Amyotrophic Lateral Sclerosis Signaling


Pathway Description

Amyotrophic lateral sclerosis (ALS, also called Maladie the Charcot or Lou Gehrig's disease) is a progressive, usually fatal paralytic disorder caused by the degeneration of motor neurons. The cause of ALS is currently unknown, but appears to involve different mechanisms:

1. Oxidative damage. Approximately 20% of all familial cases is linked to mutations in the gene for the cytosolic free radical-scavenging enzyme superoxide dismutase-1 (SOD1). Mutant SOD1 catalyses aberrant biochemical reactions, resulting in the production of potentially damaging reactive oxygen species, such as superoxide anion, hydroxyl radical, hydrogen peroxide and peroxynitrite. The neuronal oxidative damage seen in ALS could be generated by hydroxyl radical (Peroxidase hypothesis) and/or peroxynitrite (Peroxynitrie hypothesis).

2. Glutamate-induced excitotoxicity. Neuronal membrane depolarization after activation of glutamate receptors activates voltage-dependent Ca2+ channels, which allows Ca2+ influx into the cell. Glutamate activity is regulated by receptor inactivation and glutamate reuptake by the transporter protein SLC1A2. It has been shown that this transporter level is reduced in motor cortex and spinal cord of ALS patients. Moreover, oxidative damage by ROS has been suggested as another possible mechanism by which the glutamate transporter SLC1A2 could be inactivated. Thus, this loss of glutamate transporter could lead to an excessive activation of glutamate receptors and a prolonged Ca2+ entry, which could cause excitotoxic degeneration of motor neurons.

3. Neurofilament (NF) inclusion. A pathological hallmark of ALS is the presence of abnormal neurofilament inclusions in the perikaryon and axon of motor neurons. Extensive reduction in NF-L level has been demonstrated in degenerating motor neurons of ALS patients. This protein is required for proper neurofilament assembly and transport, therefore a lack of NF-L can provoke accumulation of NF-M and NF-H, which can lead to perikaryal neurofilament inclusions. Peripherin is another type of intermediate filament protein that has been identified in motor neuron inclusions in ALS patients. Peripherin heterodimerizes with each of the NF subunits to establish an intermediate filament network. However, because of the reduced level of NF-L, the interaction between peripherin and NF-M and NF-H results in disorganized network, triggering the formation of axonal peripherin inclusions.

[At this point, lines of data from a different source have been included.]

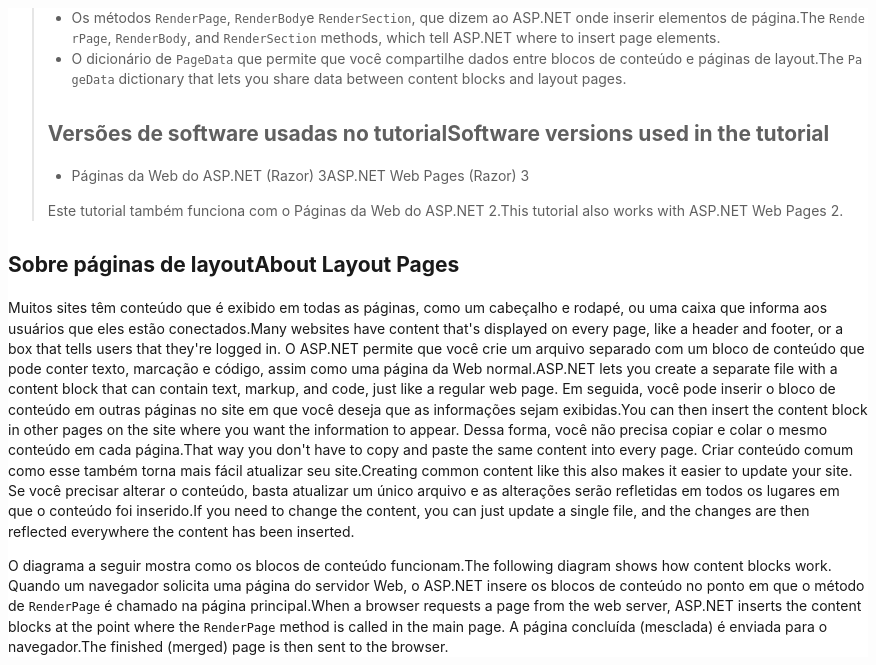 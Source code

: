 > - <span data-ttu-id="88a0c-113">Os métodos `RenderPage`, `RenderBody`e `RenderSection`, que dizem ao ASP.NET onde inserir elementos de página.</span><span class="sxs-lookup"><span data-stu-id="88a0c-113">The `RenderPage`, `RenderBody`, and `RenderSection` methods, which tell ASP.NET where to insert page elements.</span></span>
> - <span data-ttu-id="88a0c-114">O dicionário de `PageData` que permite que você compartilhe dados entre blocos de conteúdo e páginas de layout.</span><span class="sxs-lookup"><span data-stu-id="88a0c-114">The `PageData` dictionary that lets you share data between content blocks and layout pages.</span></span>
>   
> 
> ## <a name="software-versions-used-in-the-tutorial"></a><span data-ttu-id="88a0c-115">Versões de software usadas no tutorial</span><span class="sxs-lookup"><span data-stu-id="88a0c-115">Software versions used in the tutorial</span></span>
> 
> 
> - <span data-ttu-id="88a0c-116">Páginas da Web do ASP.NET (Razor) 3</span><span class="sxs-lookup"><span data-stu-id="88a0c-116">ASP.NET Web Pages (Razor) 3</span></span>
>   
> 
> <span data-ttu-id="88a0c-117">Este tutorial também funciona com o Páginas da Web do ASP.NET 2.</span><span class="sxs-lookup"><span data-stu-id="88a0c-117">This tutorial also works with ASP.NET Web Pages 2.</span></span>

## <a name="about-layout-pages"></a><span data-ttu-id="88a0c-118">Sobre páginas de layout</span><span class="sxs-lookup"><span data-stu-id="88a0c-118">About Layout Pages</span></span>

<span data-ttu-id="88a0c-119">Muitos sites têm conteúdo que é exibido em todas as páginas, como um cabeçalho e rodapé, ou uma caixa que informa aos usuários que eles estão conectados.</span><span class="sxs-lookup"><span data-stu-id="88a0c-119">Many websites have content that's displayed on every page, like a header and footer, or a box that tells users that they're logged in.</span></span> <span data-ttu-id="88a0c-120">O ASP.NET permite que você crie um arquivo separado com um bloco de conteúdo que pode conter texto, marcação e código, assim como uma página da Web normal.</span><span class="sxs-lookup"><span data-stu-id="88a0c-120">ASP.NET lets you create a separate file with a content block that can contain text, markup, and code, just like a regular web page.</span></span> <span data-ttu-id="88a0c-121">Em seguida, você pode inserir o bloco de conteúdo em outras páginas no site em que você deseja que as informações sejam exibidas.</span><span class="sxs-lookup"><span data-stu-id="88a0c-121">You can then insert the content block in other pages on the site where you want the information to appear.</span></span> <span data-ttu-id="88a0c-122">Dessa forma, você não precisa copiar e colar o mesmo conteúdo em cada página.</span><span class="sxs-lookup"><span data-stu-id="88a0c-122">That way you don't have to copy and paste the same content into every page.</span></span> <span data-ttu-id="88a0c-123">Criar conteúdo comum como esse também torna mais fácil atualizar seu site.</span><span class="sxs-lookup"><span data-stu-id="88a0c-123">Creating common content like this also makes it easier to update your site.</span></span> <span data-ttu-id="88a0c-124">Se você precisar alterar o conteúdo, basta atualizar um único arquivo e as alterações serão refletidas em todos os lugares em que o conteúdo foi inserido.</span><span class="sxs-lookup"><span data-stu-id="88a0c-124">If you need to change the content, you can just update a single file, and the changes are then reflected everywhere the content has been inserted.</span></span>

<span data-ttu-id="88a0c-125">O diagrama a seguir mostra como os blocos de conteúdo funcionam.</span><span class="sxs-lookup"><span data-stu-id="88a0c-125">The following diagram shows how content blocks work.</span></span> <span data-ttu-id="88a0c-126">Quando um navegador solicita uma página do servidor Web, o ASP.NET insere os blocos de conteúdo no ponto em que o método de `RenderPage` é chamado na página principal.</span><span class="sxs-lookup"><span data-stu-id="88a0c-126">When a browser requests a page from the web server, ASP.NET inserts the content blocks at the point where the `RenderPage` method is called in the main page.</span></span> <span data-ttu-id="88a0c-127">A página concluída (mesclada) é enviada para o navegador.</span><span class="sxs-lookup"><span data-stu-id="88a0c-127">The finished (merged) page is then sent to the browser.</span></span>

4. Impaired mitochondrial function. Mitochondrial degeneration, manifested by mitochondrial vacuolization, has been reported in ALS motor neurons. Mutant SOD1, upregulated proteins (Bax), downregulated proteins (Bcl-2, Bcl-xl) present in motor neurons of ALS patients initiate cytochrome c release from the mitochondria into the cytoplasm, which activates caspase-3, leading to motor neuron apoptosis.

ALS pathogenesis involves multiple cascades of events including oxidative damage, excitotoxicity, aberrant protein aggregation, mitochondrial defects, and caspase activation, leading to motor neuron death in ALS patients.